General and specific mortality among the elderly during the 2003 heat wave in Genoa (Italy) – Conti et al. (2007) “The effects of heat waves on health can be serious for elderly persons, especially those in urban areas. We investigated in-depth the mortality excess during the 2003 heat wave among elderly persons (>74 years) in the City of Genoa (Italy). The excess in general mortality was calculated for the period July 16–August 31, as the ratio of observed to expected deaths. To evaluate “harvesting”, we compared observed and expected mortality in the period September 2003–April 2004. We also studied the relationship between mortality and climatic conditions considering daily maximum temperature and Humidex discomfort degrees, as well as “lag-time”. For cause-specific mortality, we considered all pathologies reported on the death certificate. The excess in general mortality was significant and was greatest in the first half of August. During Summer 2003, in Genoa the climatic conditions (described in terms of maximum temperature and Humidex Index) were extremely hot; regarding lag-time, the greatest correlation between the number of observed deaths and the maximum temperature values was observed for the three preceding days (ρ=0.568; significance level <0.01). The prominent causes of death, for which an excess was observed, were cerebrovascular diseases, severe respiratory diseases, severe renal diseases, dementia; moreover, certain pathologic conditions and symptoms, usually not lethal, were also frequent causes of death (e.g., hypovolemia, hyperpyrexia, decubitus ulcers and immobilization syndrome). The results of this study confirm the relationship between the heat waves and death among elderly, stressing that, because of their poorer physical health and the prevalence of cognitive disturbances that hinder risk perception, it is necessary to properly care for them during heat waves.” Susanna Conti, Maria Masocco, Paola Meli, Giada Minelli, Ernesto Palummeri, Renata Solimini, Virgilia Toccaceli, Monica Vichi, Environmental Research, Volume 103, Issue 2, February 2007, Pages 267–274,

Excess mortality related to the August 2003 heat wave in France – Fouillet et al. (2006) “Objectives: From August 1st to 20th, 2003, the mean maximum temperature in France exceeded the seasonal norm by 11–12°C on nine consecutive days. A major increase in mortality was then observed, which main epidemiological features are described herein. Methods: The number of deaths observed from August to November 2003 in France was compared to those expected on the basis of the mortality rates observed from 2000 to 2002 and the 2003 population estimates. Results: From August 1st to 20th, 2003, 15,000 excess deaths were observed. From 35 years age, the excess mortality was marked and increased with age. It was 15% higher in women than in men of comparable age as of age 45 years. Excess mortality at home and in retirement institutions was greater than that in hospitals. The mortality of widowed, single and divorced subjects was greater than that of married people. Deaths directly related to heat, heatstroke, hyperthermia and dehydration increased massively. Cardiovascular diseases, ill-defined morbid disorders, respiratory diseases and nervous system diseases also markedly contributed to the excess mortality. The geographic variations in mortality showed a clear age-dependent relationship with the number of very hot days. No harvesting effect was observed. Conclusions: Heat waves must be considered as a threat to European populations living in climates that are currently temperate. While the elderly and people living alone are particularly vulnerable to heat waves, no segment of the population may be considered protected from the risks associated with heat waves.” A. Fouillet, G. Rey, F. Laurent, G. Pavillon, S. Bellec, C. Guihenneuc-Jouyaux, J. Clavel, E. Jougla and Denis Hémon, International Archives of Occupational and Environmental Health, Volume 80, Number 1, 16-24, DOI: 10.1007/s00420-006-0089-4. [Full text]

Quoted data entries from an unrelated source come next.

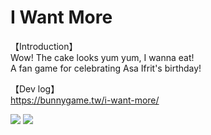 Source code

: # I Want More
【Introduction】  
Wow! The cake looks yum yum, I wanna eat!  
A fan game for celebrating Asa Ifrit's birthday!  

【Dev log】  
https://bunnygame.tw/i-want-more/

![](imagePath)
[<img src="https://img.youtube.com/vi/EJ-Rl8sIauM/hqdefault.jpg">](https://youtu.be/EJ-Rl8sIauM)
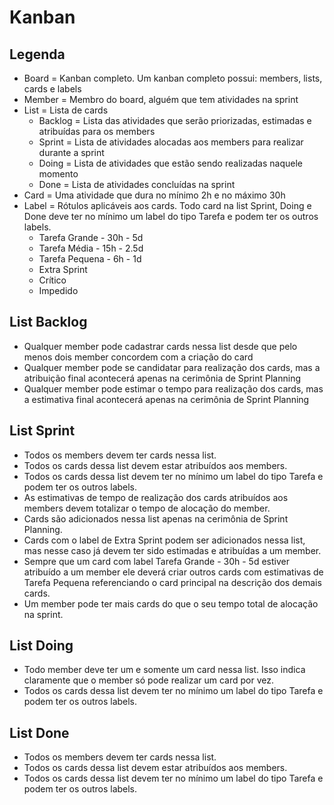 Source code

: # Kanban

## Legenda
* Board = Kanban completo. Um kanban completo possui: members, lists, cards e labels
* Member = Membro do board, alguém que tem atividades na sprint
* List = Lista de cards
  * Backlog = Lista das atividades que serão priorizadas, estimadas e atribuídas para os members
  * Sprint = Lista de atividades alocadas aos members para realizar durante a sprint
  * Doing = Lista de atividades que estão sendo realizadas naquele momento
  * Done = Lista de atividades concluídas na sprint
* Card = Uma atividade que dura no mínimo 2h e no máximo 30h
* Label = Rótulos aplicáveis aos cards. Todo card na list Sprint, Doing e Done deve ter no mínimo um label do tipo Tarefa e podem ter os outros labels.
  * Tarefa Grande - 30h - 5d
  * Tarefa Média - 15h - 2.5d
  * Tarefa Pequena - 6h - 1d
  * Extra Sprint
  * Crítico
  * Impedido

## List Backlog
* Qualquer member pode cadastrar cards nessa list desde que pelo menos dois member concordem com a criação do card
* Qualquer member pode se candidatar para realização dos cards, mas a atribuição final acontecerá apenas na cerimônia de Sprint Planning
* Qualquer member pode estimar o tempo para realização dos cards, mas a estimativa final acontecerá apenas na cerimônia de Sprint Planning

## List Sprint
* Todos os members devem ter cards nessa list.
* Todos os cards dessa list devem estar atribuídos aos members.
* Todos os cards dessa list devem ter no mínimo um label do tipo Tarefa e podem ter os outros labels.
* As estimativas de tempo de realização dos cards atribuídos aos members devem totalizar o tempo de alocação do member.
* Cards são adicionados nessa list apenas na cerimônia de Sprint Planning.
* Cards com o label de Extra Sprint podem ser adicionados nessa list, mas nesse caso já devem ter sido estimadas e atribuídas a um member.
* Sempre que um card com label Tarefa Grande - 30h - 5d estiver atribuído a um member ele deverá criar outros cards com estimativas de Tarefa Pequena referenciando o card principal na descrição dos demais cards.
* Um member pode ter mais cards do que o seu tempo total de alocação na sprint.

## List Doing
* Todo member deve ter um e somente um card nessa list. Isso indica claramente que o member só pode realizar um card por vez.
* Todos os cards dessa list devem ter no mínimo um label do tipo Tarefa e podem ter os outros labels.

## List Done
* Todos os members devem ter cards nessa list.
* Todos os cards dessa list devem estar atribuídos aos members.
* Todos os cards dessa list devem ter no mínimo um label do tipo Tarefa e podem ter os outros labels.
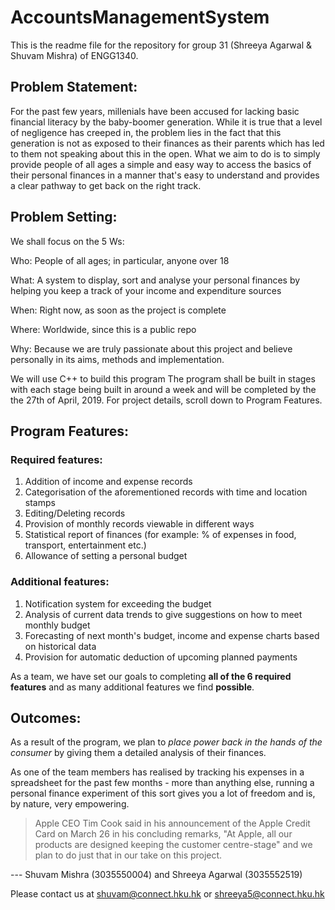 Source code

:# AccountsManagementSystem
This is the readme file for the repository for group 31 (Shreeya Agarwal &amp; Shuvam Mishra) of ENGG1340.

## Problem Statement:
For the past few years, millenials have been accused for lacking basic financial literacy by the baby-boomer generation. While it is true that a level of negligence has creeped in, the problem lies in the fact that this generation is not as exposed to their finances as their parents which has led to them not speaking about this in the open. What we aim to do is to simply provide people of all ages a simple and easy way to access the basics of their personal finances in a manner that's easy to understand and provides a clear pathway to get back on the right track.


## Problem Setting:
We shall focus on the 5 Ws:

Who: People of all ages; in particular, anyone over 18

What: A system to display, sort and analyse your personal finances by helping you keep a track of your income and expenditure sources

When: Right now, as soon as the project is complete

Where: Worldwide, since this is a public repo

Why: Because we are truly passionate about this project and believe personally in its aims, methods and implementation.

We will use C++ to build this program 
The program shall be built in stages with each stage being built in around a week and will be completed by the the 27th of April, 2019.
For project details, scroll down to Program Features.


## Program Features:

### Required features:
1. Addition of income and expense records
2. Categorisation of the aforementioned records with time and location stamps
3. Editing/Deleting records
4. Provision of monthly records viewable in different ways
5. Statistical report of finances (for example: % of expenses in food, transport, entertainment etc.)
6. Allowance of setting a personal budget

### Additional features:
1. Notification system for exceeding the budget
2. Analysis of current data trends to give suggestions on how to meet monthly budget
3. Forecasting of next month's budget, income and expense charts based on historical data
4. Provision for automatic deduction of upcoming planned payments

As a team, we have set our goals to completing **all of the 6 required features** and as many additional features we find **possible**.

## Outcomes:
As a result of the program, we plan to *place power back in the hands of the consumer* by giving them a detailed analysis of their finances.  

As one of the team members has realised by tracking his expenses in a spreadsheet for the past few months - more than anything else, running a personal finance experiment of this sort gives you a lot of freedom and is, by nature, very empowering.
> Apple CEO Tim Cook said in his announcement of the Apple Credit Card on March 26 in his concluding remarks, "At Apple, all our products are designed keeping the customer centre-stage" and we plan to do just that in our take on this project.

--- Shuvam Mishra (3035550004) and Shreeya Agarwal (3035552519)

Please contact us at shuvam@connect.hku.hk or shreeya5@connect.hku.hk
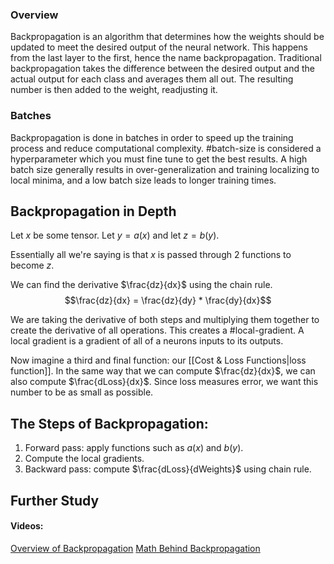 ### Overview
Backpropagation is an algorithm that determines how the weights should be updated to meet the desired output of the neural network. This happens from the last layer to the first, hence the name backpropagation. Traditional backpropagation takes the difference between the desired output and the actual output for each class and averages them all out. The resulting number is then added to the weight, readjusting it.

### Batches
Backpropagation is done in batches in order to speed up the training process and reduce computational complexity. #batch-size is considered a hyperparameter which you must fine tune to get the best results. A high batch size generally results in over-generalization and training localizing to local minima, and a low batch size leads to longer training times.
## Backpropagation in Depth
Let $x$ be some tensor.
Let $y = a(x)$ and let $z = b(y)$.

Essentially all we're saying is that $x$ is passed through 2 functions to become $z$. 

We can find the derivative $\frac{dz}{dx}$ using the chain rule.
$$\frac{dz}{dx} = \frac{dz}{dy} * \frac{dy}{dx}$$

We are taking the derivative of both steps and multiplying them together to create the derivative of all operations. This creates a #local-gradient. A local gradient is a gradient of all of a neurons inputs to its outputs.

Now imagine a third and final function: our [[Cost & Loss Functions|loss function]]. In the same way that we can compute $\frac{dz}{dx}$, we can also compute $\frac{dLoss}{dx}$. Since loss measures error, we want this number to be as small as possible.

## The Steps of Backpropagation:
1. Forward pass: apply functions such as $a(x)$ and $b(y)$.
2. Compute the local gradients.
3. Backward pass: compute $\frac{dLoss}{dWeights}$ using chain rule.

## Further Study
#### Videos:
[Overview of Backpropagation](https://www.youtube.com/watch?v=Ilg3gGewQ5U)
[Math Behind Backpropagation](https://www.youtube.com/watch?v=tIeHLnjs5U8) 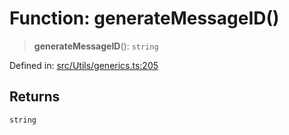 # Function: generateMessageID()

> **generateMessageID**(): `string`

Defined in: [src/Utils/generics.ts:205](https://github.com/Fokusdotid/Baileys/blob/d7495b24bcd136e35724329fba661cfcc0bc8eed/src/Utils/generics.ts#L205)

## Returns

`string`
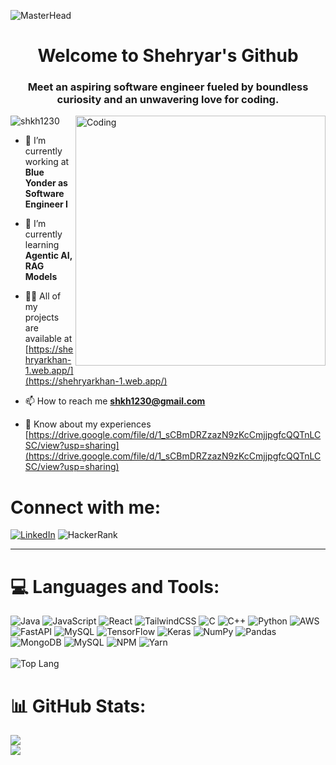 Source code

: ![MasterHead](https://upload.wikimedia.org/wikipedia/commons/2/20/Matrix_Digital_rain_banner.gif)
<h1 align="center">Welcome to Shehryar's Github</h1>
<h3 align="center">Meet an aspiring software engineer fueled by boundless curiosity and an unwavering love for coding.</h3>
<img align="right" alt="Coding" width="400" src="https://media.tenor.com/YZPnGuPeZv8AAAAd/coding.gif">

<p align="left"> <img src="https://komarev.com/ghpvc/?username=shkh1230&label=Profile%20views&color=0e75b6&style=flat" alt="shkh1230" /> </p>

- 🔭 I’m currently working at **Blue Yonder as Software Engineer I**

- 🌱 I’m currently learning **Agentic AI, RAG Models**

- 👨‍💻 All of my projects are available at [https://shehryarkhan-1.web.app/](https://shehryarkhan-1.web.app/)

- 📫 How to reach me **shkh1230@gmail.com**

- 📄 Know about my experiences [https://drive.google.com/file/d/1_sCBmDRZzazN9zKcCmjjpgfcQQTnLCSC/view?usp=sharing](https://drive.google.com/file/d/1_sCBmDRZzazN9zKcCmjjpgfcQQTnLCSC/view?usp=sharing)
# Connect with me:
[![LinkedIn](https://img.shields.io/badge/linkedin-%230077B5.svg?style=for-the-badge&logo=linkedin&logoColor=white)](https://linkedin.com/in/shkh1230) ![HackerRank](https://img.shields.io/badge/-Hackerrank-2EC866?style=for-the-badge&logo=HackerRank&logoColor=white) 

---
# 💻 Languages and Tools:
![Java](https://img.shields.io/badge/java-%23ED8B00.svg?style=for-the-badge&logo=java&logoColor=white) ![JavaScript](https://img.shields.io/badge/javascript-%23323330.svg?style=for-the-badge&logo=javascript&logoColor=%23F7DF1E) ![React](https://img.shields.io/badge/react-%2320232a.svg?style=for-the-badge&logo=react&logoColor=%2361DAFB)  ![TailwindCSS](https://img.shields.io/badge/tailwindcss-%2338B2AC.svg?style=for-the-badge&logo=tailwind-css&logoColor=white) ![C](https://img.shields.io/badge/c-%2300599C.svg?style=for-the-badge&logo=c&logoColor=white) ![C++](https://img.shields.io/badge/c++-%2300599C.svg?style=for-the-badge&logo=c%2B%2B&logoColor=white) ![Python](https://img.shields.io/badge/python-3670A0?style=for-the-badge&logo=python&logoColor=ffdd54) ![AWS](https://img.shields.io/badge/AWS-%23FF9900.svg?style=for-the-badge&logo=amazon-aws&logoColor=white) ![FastAPI](https://img.shields.io/badge/FastAPI-005571?style=for-the-badge&logo=fastapi) ![MySQL](https://img.shields.io/badge/mysql-%2300f.svg?style=for-the-badge&logo=mysql&logoColor=white) ![TensorFlow](https://img.shields.io/badge/TensorFlow-%23FF6F00.svg?style=for-the-badge&logo=TensorFlow&logoColor=white) ![Keras](https://img.shields.io/badge/Keras-%23D00000.svg?style=for-the-badge&logo=Keras&logoColor=white) ![NumPy](https://img.shields.io/badge/numpy-%23013243.svg?style=for-the-badge&logo=numpy&logoColor=white) ![Pandas](https://img.shields.io/badge/pandas-%23150458.svg?style=for-the-badge&logo=pandas&logoColor=white) ![MongoDB](https://img.shields.io/badge/MongoDB-%234ea94b.svg?style=for-the-badge&logo=mongodb&logoColor=white) ![MySQL](https://img.shields.io/badge/mysql-%2300f.svg?style=for-the-badge&logo=mysql&logoColor=white) ![NPM](https://img.shields.io/badge/NPM-%23000000.svg?style=for-the-badge&logo=npm&logoColor=white) ![Yarn](https://img.shields.io/badge/yarn-%232C8EBB.svg?style=for-the-badge&logo=yarn&logoColor=white)
<br></br>
![Top Lang](https://github-readme-stats.vercel.app/api/top-langs/?username=shkh1230&theme=dracula&hide_border=false&include_all_commits=true&count_private=true&layout=compact&exclude_repo=YOLOvCAPY)
 
# 📊 GitHub Stats:
![](https://github-readme-stats.vercel.app/api?username=shkh1230&theme=dracula&hide_border=false&include_all_commits=true&count_private=true)<br/>
![](https://github-readme-streak-stats.herokuapp.com/?user=shkh1230&theme=dracula&hide_border=false)<br/>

The 2003 Heat Wave in France: Dangerous Climate Change Here and Now – Poumadère et al. (2005) “In an analysis of the French episode of heat wave in 2003, this article highlights how heat wave dangers result from the intricate association of natural and social factors. Unusually high temperatures, as well as socioeconomic vulnerability, along with social attenuation of hazards, in a general context where the anthropogenic contribution to climate change is becoming more plausible, led to an excess of 14,947 deaths in France, between August 4 and 18, 2003. The greatest increase in mortality was due to causes directly attributable to heat: dehydration, hyperthermia, heat stroke. In addition to age and gender, combinatorial factors included preexisting disease, medication, urban residence, isolation, poverty, and, probably, air pollution. Although diversely impacted or reported, many parts of Europe suffered human and other losses, such as farming and forestry through drought and fires. Summer 2003 was the hottest in Europe since 1500, very likely due in part to anthropogenic climate change. The French experience confirms research establishing that heat waves are a major mortal risk, number one among so-called natural hazards in postindustrial societies. Yet France had no policy in place, as if dangerous climate were restricted to a distant or uncertain future of climate change, or to preindustrial countries. We analyze the heat wave’s profile as a strongly attenuated risk in the French context, as well as the causes and the effects of its sudden shift into amplification. Research and preparedness needs are highlighted.” Marc Poumadère, Claire Mays, Sophie Le Mer, Russell Blong, Risk Analysis
Volume 25, Issue 6, pages 1483–1494, December 2005, DOI: 10.1111/j.1539-6924.2005.00694.x.
[Full text]

The impact of the summer 2003 heat waves on mortality in four Italian cities – Michelozzi et al. (2005) “This study evaluates the impact of the 2003 heat wave on cause-specific mortality and the role of demographic characteristics and socioeconomic conditions that may have increased the risk of mortality in four Italian cities: Bologna, Milan, Rome and Turin. Daily mortality counts, for the resident population by age, sex and cause of death were considered. Daily excess mortality was calculated as the difference between the number of deaths observed and the smoothed average. The impact of heat on health is measured in terms of maximum apparent temperature. The greatest excess in mortality was observed in the north west of Italy (Turin, +23% and Milan, +23%). The old (75-84 years) and the very old (85+ years) were the age groups most affected, and when stratifying by sex, the increase in mortality seemed to be greater among females. The greatest excess in mortality was registered in those with low socioeconomic status in Rome (+17.8%) and in those with lower education levels in Turin (+43%). The analysis of cause-specific mortality not only confirms results from previous studies of an increase in heat-related mortality by respiratory and cardiovascular diseases, but also shows a significant excess in mortality for diseases of the central nervous system and for metabolic/endocrine disorders. Results from 2003 highlight the necessity of targeting future prevention programmes at the susceptible sub-groups identified. The introduction of warning systems alongside efficient preventive plans and the monitoring of mortality during heat waves may represent a valid tool for the reduction of heat-related deaths.” Michelozzi P, de Donato F, Bisanti L, Russo A, Cadum E, DeMaria M, D’Ovidio M, Costa G, Perucci CA, Euro Surveillance : Bulletin Europeen sur les Maladies Transmissibles = European Communicable Disease, Bulletin [2005, 10(7):161-5].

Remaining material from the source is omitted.